Data for the task:
········
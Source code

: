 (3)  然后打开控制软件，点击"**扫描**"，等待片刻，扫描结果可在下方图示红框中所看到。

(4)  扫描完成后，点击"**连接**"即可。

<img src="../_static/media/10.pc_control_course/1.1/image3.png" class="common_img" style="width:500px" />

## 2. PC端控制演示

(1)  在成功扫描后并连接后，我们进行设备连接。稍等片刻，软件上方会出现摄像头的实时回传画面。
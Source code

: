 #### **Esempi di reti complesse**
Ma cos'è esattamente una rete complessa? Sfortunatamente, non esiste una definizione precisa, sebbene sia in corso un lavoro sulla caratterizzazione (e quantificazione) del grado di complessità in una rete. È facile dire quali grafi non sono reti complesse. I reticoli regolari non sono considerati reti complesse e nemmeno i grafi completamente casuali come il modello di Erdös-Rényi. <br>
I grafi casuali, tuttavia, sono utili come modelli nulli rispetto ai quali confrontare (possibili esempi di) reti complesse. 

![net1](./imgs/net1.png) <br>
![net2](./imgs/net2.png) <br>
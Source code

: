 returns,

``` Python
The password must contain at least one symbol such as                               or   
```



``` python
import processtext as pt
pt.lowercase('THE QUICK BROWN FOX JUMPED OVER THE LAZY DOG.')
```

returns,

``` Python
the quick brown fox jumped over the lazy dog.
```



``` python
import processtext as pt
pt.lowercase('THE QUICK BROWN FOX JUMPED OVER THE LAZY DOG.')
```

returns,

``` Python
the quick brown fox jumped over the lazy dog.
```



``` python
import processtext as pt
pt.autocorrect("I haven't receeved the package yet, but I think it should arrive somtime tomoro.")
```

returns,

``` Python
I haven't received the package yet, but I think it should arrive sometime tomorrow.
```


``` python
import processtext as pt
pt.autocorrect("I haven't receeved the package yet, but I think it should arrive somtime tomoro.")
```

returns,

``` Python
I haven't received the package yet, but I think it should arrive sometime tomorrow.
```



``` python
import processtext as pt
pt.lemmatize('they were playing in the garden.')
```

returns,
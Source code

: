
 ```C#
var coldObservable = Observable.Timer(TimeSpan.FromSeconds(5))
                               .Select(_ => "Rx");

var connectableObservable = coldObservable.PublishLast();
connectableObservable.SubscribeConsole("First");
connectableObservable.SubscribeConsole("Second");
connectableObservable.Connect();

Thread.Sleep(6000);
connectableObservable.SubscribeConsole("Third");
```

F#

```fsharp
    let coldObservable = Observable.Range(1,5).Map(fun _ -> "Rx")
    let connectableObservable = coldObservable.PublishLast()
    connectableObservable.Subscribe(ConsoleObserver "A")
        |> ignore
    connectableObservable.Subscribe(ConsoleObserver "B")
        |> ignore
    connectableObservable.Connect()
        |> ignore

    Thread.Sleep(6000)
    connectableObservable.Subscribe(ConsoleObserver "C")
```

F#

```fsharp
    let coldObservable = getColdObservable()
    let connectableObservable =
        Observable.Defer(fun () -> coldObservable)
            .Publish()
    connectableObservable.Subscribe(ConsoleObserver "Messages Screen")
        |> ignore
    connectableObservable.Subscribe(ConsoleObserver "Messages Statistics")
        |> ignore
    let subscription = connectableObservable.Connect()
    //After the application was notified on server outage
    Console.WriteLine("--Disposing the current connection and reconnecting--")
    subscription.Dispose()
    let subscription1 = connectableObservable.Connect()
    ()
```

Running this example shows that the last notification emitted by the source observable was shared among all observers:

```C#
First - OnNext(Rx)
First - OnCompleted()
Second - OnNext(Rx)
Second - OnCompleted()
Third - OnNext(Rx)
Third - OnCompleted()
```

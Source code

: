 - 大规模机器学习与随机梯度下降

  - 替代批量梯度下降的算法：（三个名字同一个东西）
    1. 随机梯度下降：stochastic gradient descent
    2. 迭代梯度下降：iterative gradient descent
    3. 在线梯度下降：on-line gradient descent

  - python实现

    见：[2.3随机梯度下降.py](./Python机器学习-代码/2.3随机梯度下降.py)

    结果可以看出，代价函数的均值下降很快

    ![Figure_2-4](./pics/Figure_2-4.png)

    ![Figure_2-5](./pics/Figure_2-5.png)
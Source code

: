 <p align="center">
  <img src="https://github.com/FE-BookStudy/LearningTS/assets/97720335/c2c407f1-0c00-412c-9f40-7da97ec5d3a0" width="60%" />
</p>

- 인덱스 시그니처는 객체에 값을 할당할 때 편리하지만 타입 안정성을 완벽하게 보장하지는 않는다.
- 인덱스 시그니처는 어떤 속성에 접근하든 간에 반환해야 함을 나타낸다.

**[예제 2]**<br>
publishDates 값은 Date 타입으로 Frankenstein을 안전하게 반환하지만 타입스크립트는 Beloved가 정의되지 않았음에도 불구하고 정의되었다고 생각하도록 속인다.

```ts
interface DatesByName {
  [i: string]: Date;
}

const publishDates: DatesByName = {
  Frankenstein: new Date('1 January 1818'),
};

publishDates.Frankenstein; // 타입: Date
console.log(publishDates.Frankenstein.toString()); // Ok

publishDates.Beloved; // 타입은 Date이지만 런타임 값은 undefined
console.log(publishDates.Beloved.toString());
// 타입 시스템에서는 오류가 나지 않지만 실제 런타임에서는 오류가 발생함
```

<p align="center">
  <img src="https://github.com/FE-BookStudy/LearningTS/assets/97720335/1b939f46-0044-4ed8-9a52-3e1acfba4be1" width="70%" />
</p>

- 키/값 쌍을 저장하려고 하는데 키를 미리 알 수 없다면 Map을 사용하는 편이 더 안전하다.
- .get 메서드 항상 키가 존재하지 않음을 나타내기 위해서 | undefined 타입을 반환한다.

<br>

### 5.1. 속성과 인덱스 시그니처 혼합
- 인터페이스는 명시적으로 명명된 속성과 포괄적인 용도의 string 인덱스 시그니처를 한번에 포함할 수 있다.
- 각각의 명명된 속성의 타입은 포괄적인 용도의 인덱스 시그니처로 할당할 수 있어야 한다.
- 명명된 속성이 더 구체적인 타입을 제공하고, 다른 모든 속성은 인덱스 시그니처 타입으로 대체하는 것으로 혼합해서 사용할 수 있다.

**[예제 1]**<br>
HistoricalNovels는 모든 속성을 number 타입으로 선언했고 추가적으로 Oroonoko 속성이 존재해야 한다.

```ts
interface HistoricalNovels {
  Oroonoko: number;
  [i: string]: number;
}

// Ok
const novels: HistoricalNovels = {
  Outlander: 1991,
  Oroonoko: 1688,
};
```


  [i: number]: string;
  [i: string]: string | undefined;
········
What the task asks: Report every line of the preceding listing where the string "Thread" occurs.

Solution to this task:
Thread.Sleep(6000);
    Thread.Sleep(6000)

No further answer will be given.